RetrOCR ext. tool UX design ($2578263) · Snippets · YoshiRulz / RetrOCR

workflow concept:

launch game and tool
play until dialogue
push "capture" button/hotkey
advance dialogue
repeat 2 and 3
push "tag" button
captured moment is shown (screenshot or savestate), draw boxes over glyphs
push "next" button/hotkey
repeat 6 and 7
push "map" button
glyph is shown, enter Unicode equivalent (native text)
push "next" button/hotkey
repeat 10 and 11
push "translate" button
play until dialogue
push "capture" button/hotkey
copy transcribed text into Google Translate and hope

edit 2023-08-10: I've mostly implemented the first part, glyph capture. The UX is very different from what I initially envisioned. You can see the bright-yellow OSD in one of the Yoshi's Island screenshots below. It should be extensible to variable-width text, though when I come back to this project in a few days I'd prefer to just find another game and get right into the next part, mapping. Seeing as I already spent a whole day making an on-screen keyboard for it...
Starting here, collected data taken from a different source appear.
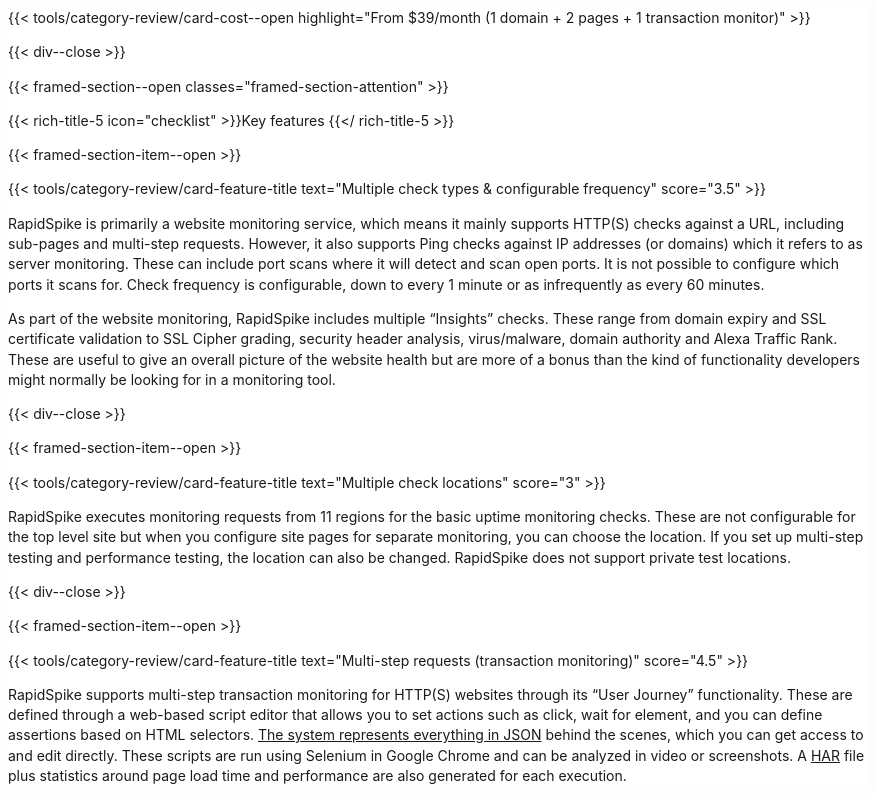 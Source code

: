 {{< tools/category-review/card-cost--open highlight="From $39/month (1 domain + 2 pages + 1 transaction monitor)" >}}

{{< div--close >}}

{{< framed-section--open classes="framed-section-attention" >}}

{{< rich-title-5 icon="checklist" >}}Key features {{</ rich-title-5 >}}

{{< framed-section-item--open >}}

{{< tools/category-review/card-feature-title text="Multiple check types & configurable frequency" score="3.5" >}}

RapidSpike is primarily a website monitoring service, which means it mainly
supports HTTP(S) checks against a URL, including sub-pages and multi-step
requests. However, it also supports Ping checks against IP addresses (or
domains) which it refers to as server monitoring. These can include port scans
where it will detect and scan open ports. It is not possible to configure which
ports it scans for. Check frequency is configurable, down to every 1 minute or
as infrequently as every 60 minutes.

As part of the website monitoring, RapidSpike includes multiple “Insights”
checks. These range from domain expiry and SSL certificate validation to SSL
Cipher grading, security header analysis, virus/malware, domain authority and
Alexa Traffic Rank. These are useful to give an overall picture of the website
health but are more of a bonus than the kind of functionality developers might
normally be looking for in a monitoring tool.

{{< div--close >}}

{{< framed-section-item--open >}}

{{< tools/category-review/card-feature-title text="Multiple check locations" score="3" >}}

RapidSpike executes monitoring requests from 11 regions for the basic uptime
monitoring checks. These are not configurable for the top level site but when
you configure site pages for separate monitoring, you can choose the location.
If you set up multi-step testing and performance testing, the location can also
be changed. RapidSpike does not support private test locations.

{{< div--close >}}

{{< framed-section-item--open >}}

{{< tools/category-review/card-feature-title text="Multi-step requests (transaction monitoring)" score="4.5" >}}

RapidSpike supports multi-step transaction monitoring for HTTP(S) websites
through its “User Journey” functionality. These are defined through a web-based
script editor that allows you to set actions such as click, wait for element,
and you can define assertions based on HTML selectors.
[The system represents everything in JSON](https://docs.rapidspike.com/journey-scripting/tutorials/getting-started.html)
behind the scenes, which you can get access to and edit directly. These scripts
are run using Selenium in Google Chrome and can be analyzed in video or
screenshots. A [HAR](<https://en.wikipedia.org/wiki/HAR_(file_format)>) file
plus statistics around page load time and performance are also generated for
each execution.
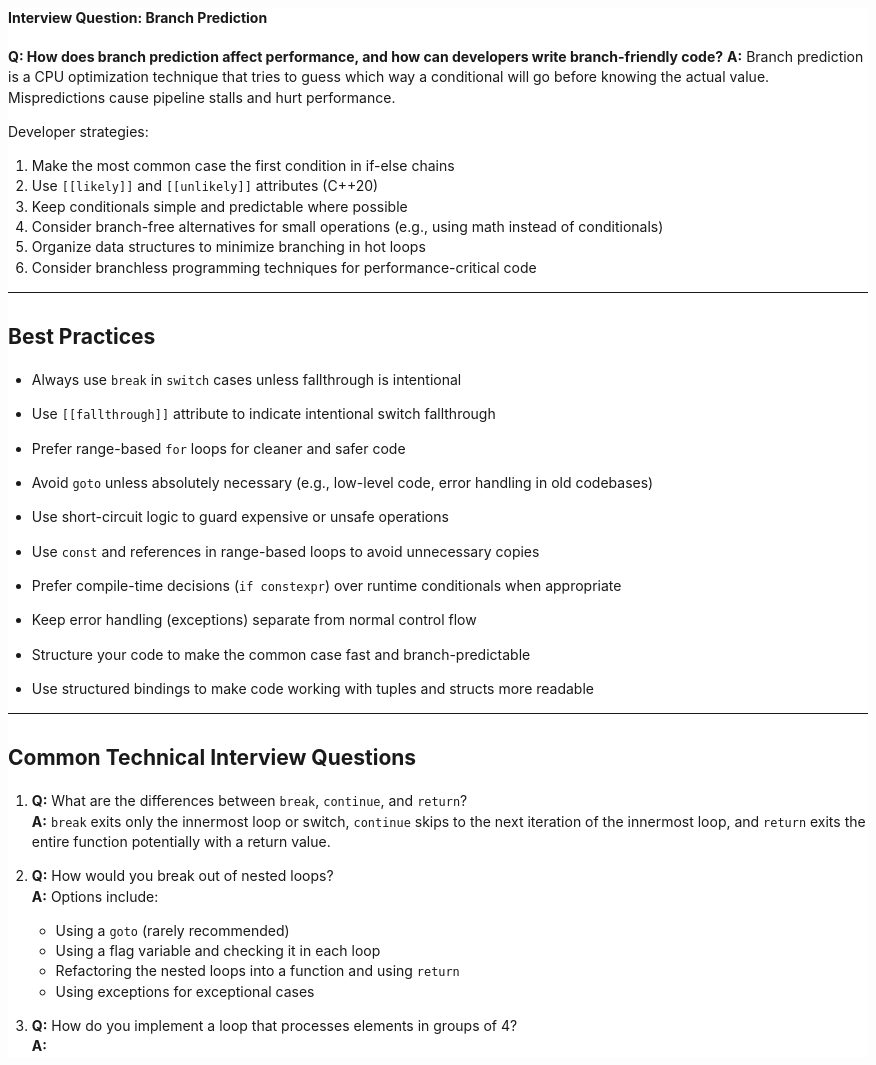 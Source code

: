 #### Interview Question: Branch Prediction

**Q: How does branch prediction affect performance, and how can developers write branch-friendly code?** **A:** Branch prediction is a CPU optimization technique that tries to guess which way a conditional will go before knowing the actual value. Mispredictions cause pipeline stalls and hurt performance.

Developer strategies:

1. Make the most common case the first condition in if-else chains
2. Use `[[likely]]` and `[[unlikely]]` attributes (C++20)
3. Keep conditionals simple and predictable where possible
4. Consider branch-free alternatives for small operations (e.g., using math instead of conditionals)
5. Organize data structures to minimize branching in hot loops
6. Consider branchless programming techniques for performance-critical code

---

## Best Practices

- Always use `break` in `switch` cases unless fallthrough is intentional
    
- Use `[[fallthrough]]` attribute to indicate intentional switch fallthrough
    
- Prefer range-based `for` loops for cleaner and safer code
    
- Avoid `goto` unless absolutely necessary (e.g., low-level code, error handling in old codebases)
    
- Use short-circuit logic to guard expensive or unsafe operations
    
- Use `const` and references in range-based loops to avoid unnecessary copies
    
- Prefer compile-time decisions (`if constexpr`) over runtime conditionals when appropriate
    
- Keep error handling (exceptions) separate from normal control flow
    
- Structure your code to make the common case fast and branch-predictable
    
- Use structured bindings to make code working with tuples and structs more readable
    

---

## Common Technical Interview Questions

1. **Q:** What are the differences between `break`, `continue`, and `return`?  
    **A:** `break` exits only the innermost loop or switch, `continue` skips to the next iteration of the innermost loop, and `return` exits the entire function potentially with a return value.
    
2. **Q:** How would you break out of nested loops?  
    **A:** Options include:
    
    - Using a `goto` (rarely recommended)
    - Using a flag variable and checking it in each loop
    - Refactoring the nested loops into a function and using `return`
    - Using exceptions for exceptional cases
3. **Q:** How do you implement a loop that processes elements in groups of 4?  
    **A:**
     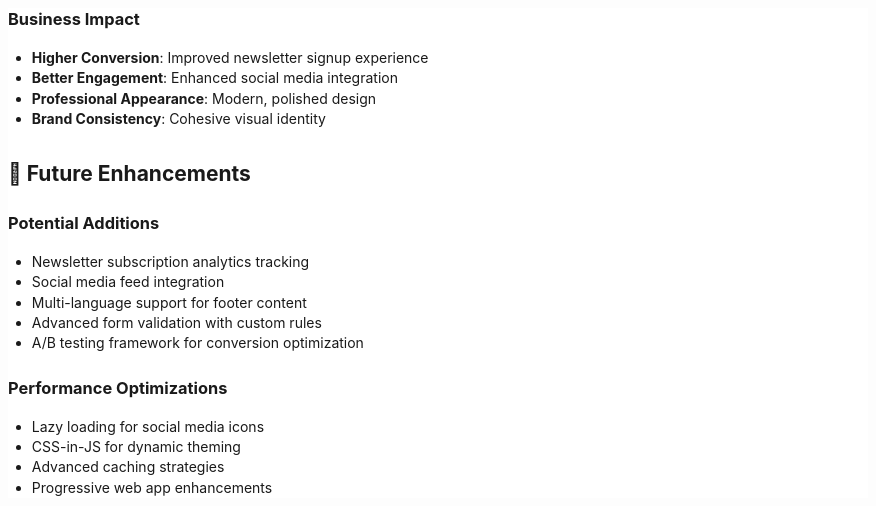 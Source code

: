 ### Business Impact
- **Higher Conversion**: Improved newsletter signup experience
- **Better Engagement**: Enhanced social media integration
- **Professional Appearance**: Modern, polished design
- **Brand Consistency**: Cohesive visual identity

## 🚀 Future Enhancements

### Potential Additions
- Newsletter subscription analytics tracking
- Social media feed integration
- Multi-language support for footer content
- Advanced form validation with custom rules
- A/B testing framework for conversion optimization

### Performance Optimizations
- Lazy loading for social media icons
- CSS-in-JS for dynamic theming
- Advanced caching strategies
- Progressive web app enhancements
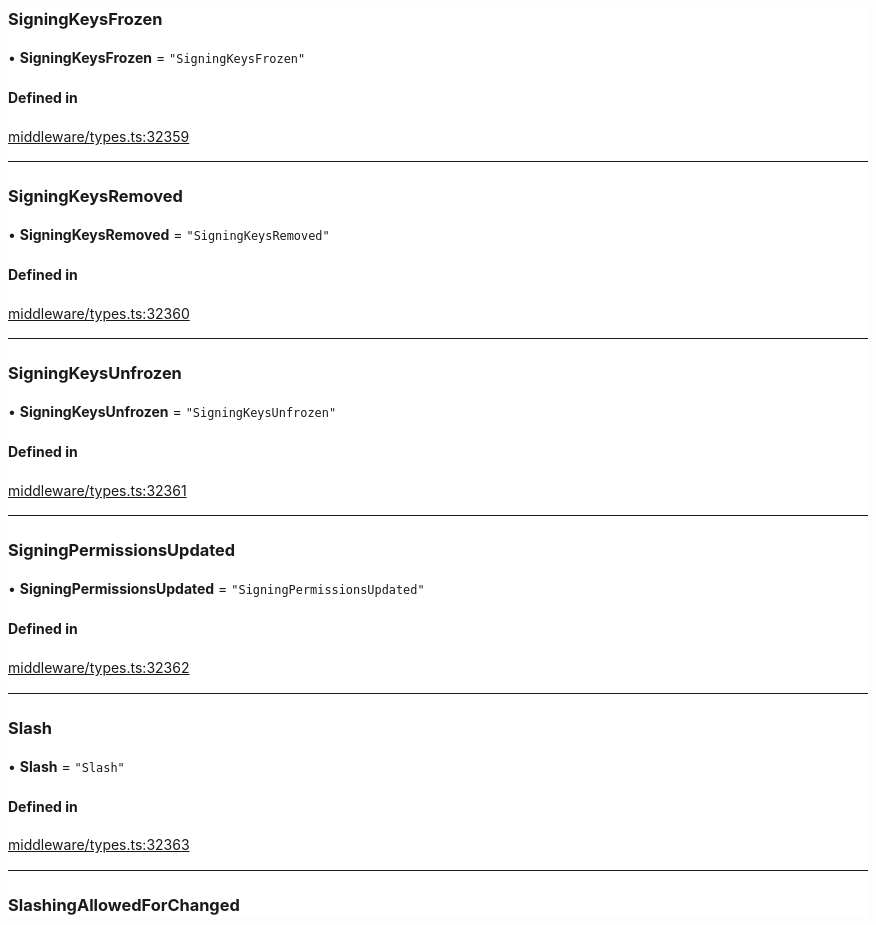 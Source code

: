 ### SigningKeysFrozen

• **SigningKeysFrozen** = ``"SigningKeysFrozen"``

#### Defined in

[middleware/types.ts:32359](https://github.com/PolymeshAssociation/polymesh-sdk/blob/654b99c8d/src/middleware/types.ts#L32359)

___

### SigningKeysRemoved

• **SigningKeysRemoved** = ``"SigningKeysRemoved"``

#### Defined in

[middleware/types.ts:32360](https://github.com/PolymeshAssociation/polymesh-sdk/blob/654b99c8d/src/middleware/types.ts#L32360)

___

### SigningKeysUnfrozen

• **SigningKeysUnfrozen** = ``"SigningKeysUnfrozen"``

#### Defined in

[middleware/types.ts:32361](https://github.com/PolymeshAssociation/polymesh-sdk/blob/654b99c8d/src/middleware/types.ts#L32361)

___

### SigningPermissionsUpdated

• **SigningPermissionsUpdated** = ``"SigningPermissionsUpdated"``

#### Defined in

[middleware/types.ts:32362](https://github.com/PolymeshAssociation/polymesh-sdk/blob/654b99c8d/src/middleware/types.ts#L32362)

___

### Slash

• **Slash** = ``"Slash"``

#### Defined in

[middleware/types.ts:32363](https://github.com/PolymeshAssociation/polymesh-sdk/blob/654b99c8d/src/middleware/types.ts#L32363)

___

### SlashingAllowedForChanged
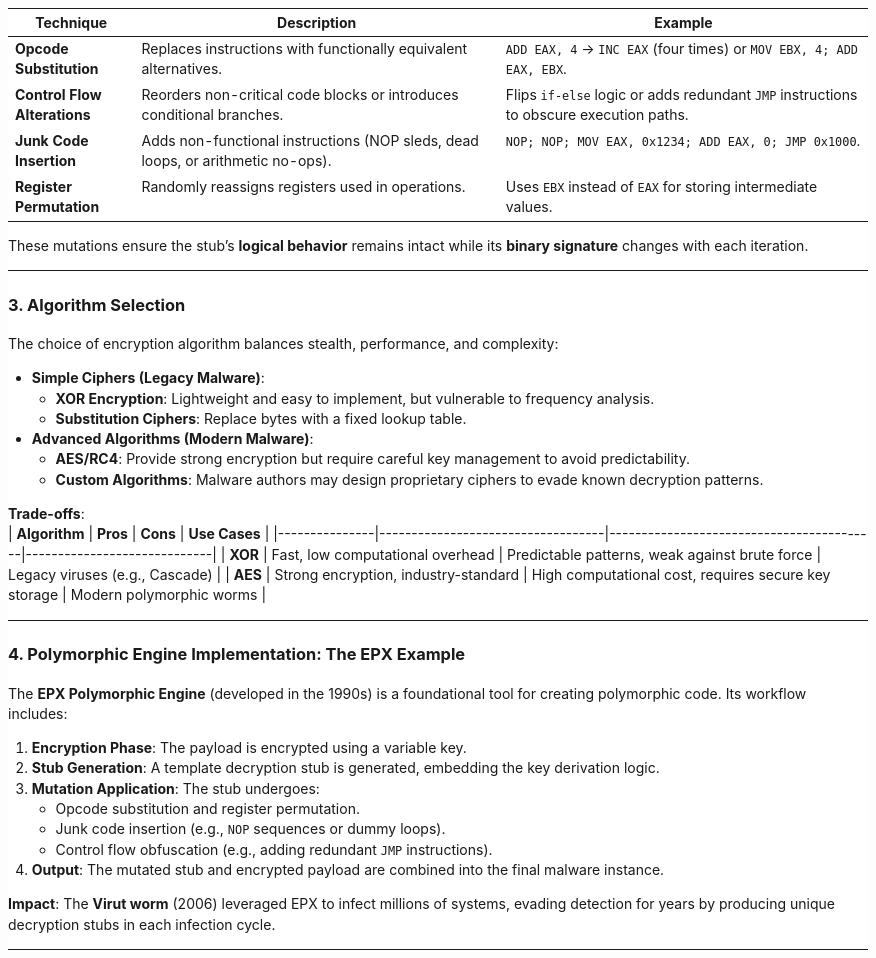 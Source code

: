 | **Technique**               | **Description**                                                                 | **Example**                                                                 |
|-----------------------------|---------------------------------------------------------------------------------|-----------------------------------------------------------------------------|
| **Opcode Substitution**      | Replaces instructions with functionally equivalent alternatives.                | `ADD EAX, 4` → `INC EAX` (four times) or `MOV EBX, 4; ADD EAX, EBX`.       |
| **Control Flow Alterations** | Reorders non-critical code blocks or introduces conditional branches.           | Flips `if-else` logic or adds redundant `JMP` instructions to obscure execution paths. |
| **Junk Code Insertion**      | Adds non-functional instructions (NOP sleds, dead loops, or arithmetic no-ops). | `NOP; NOP; MOV EAX, 0x1234; ADD EAX, 0; JMP 0x1000`.                        |
| **Register Permutation**     | Randomly reassigns registers used in operations.                               | Uses `EBX` instead of `EAX` for storing intermediate values.                 |

These mutations ensure the stub’s **logical behavior** remains intact while its **binary signature** changes with each iteration.  

---

### **3. Algorithm Selection**  
The choice of encryption algorithm balances stealth, performance, and complexity:  
- **Simple Ciphers (Legacy Malware)**:  
  - **XOR Encryption**: Lightweight and easy to implement, but vulnerable to frequency analysis.  
  - **Substitution Ciphers**: Replace bytes with a fixed lookup table.  
- **Advanced Algorithms (Modern Malware)**:  
  - **AES/RC4**: Provide strong encryption but require careful key management to avoid predictability.  
  - **Custom Algorithms**: Malware authors may design proprietary ciphers to evade known decryption patterns.  

**Trade-offs**:  
| **Algorithm** | **Pros**                          | **Cons**                                  | **Use Cases**               |
|---------------|-----------------------------------|------------------------------------------|-----------------------------|
| **XOR**       | Fast, low computational overhead  | Predictable patterns, weak against brute force | Legacy viruses (e.g., Cascade) |
| **AES**       | Strong encryption, industry-standard | High computational cost, requires secure key storage | Modern polymorphic worms     |

---

### **4. Polymorphic Engine Implementation: The EPX Example**  
The **EPX Polymorphic Engine** (developed in the 1990s) is a foundational tool for creating polymorphic code. Its workflow includes:  
1. **Encryption Phase**: The payload is encrypted using a variable key.  
2. **Stub Generation**: A template decryption stub is generated, embedding the key derivation logic.  
3. **Mutation Application**: The stub undergoes:  
   - Opcode substitution and register permutation.  
   - Junk code insertion (e.g., `NOP` sequences or dummy loops).  
   - Control flow obfuscation (e.g., adding redundant `JMP` instructions).  
4. **Output**: The mutated stub and encrypted payload are combined into the final malware instance.  

**Impact**: The **Virut worm** (2006) leveraged EPX to infect millions of systems, evading detection for years by producing unique decryption stubs in each infection cycle.  

---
edit 2024-07-16: "when I come back to this project in a few days" ...is that so? Anyway, ScHlAuChi expressed interest in the project, which lead me to finally come back and start on the latter workflow, mapping glyphs to codepoints. After much ado I have something that half works, with the caveat that the grid is hardcoded for this one textbox since I never finished that:

~~older games have nice grids:~~ update: AAAAAAAAAAAAA

but newer games, while still using sprites, have variable-width glyphs:

(at first glance it looks like it just needs aligning, but while it seems the kana are all 8 px wide and the kanji are all 12 px wide, suggesting a 4 px alignment, the small イ is a pixel narrower and throws it off)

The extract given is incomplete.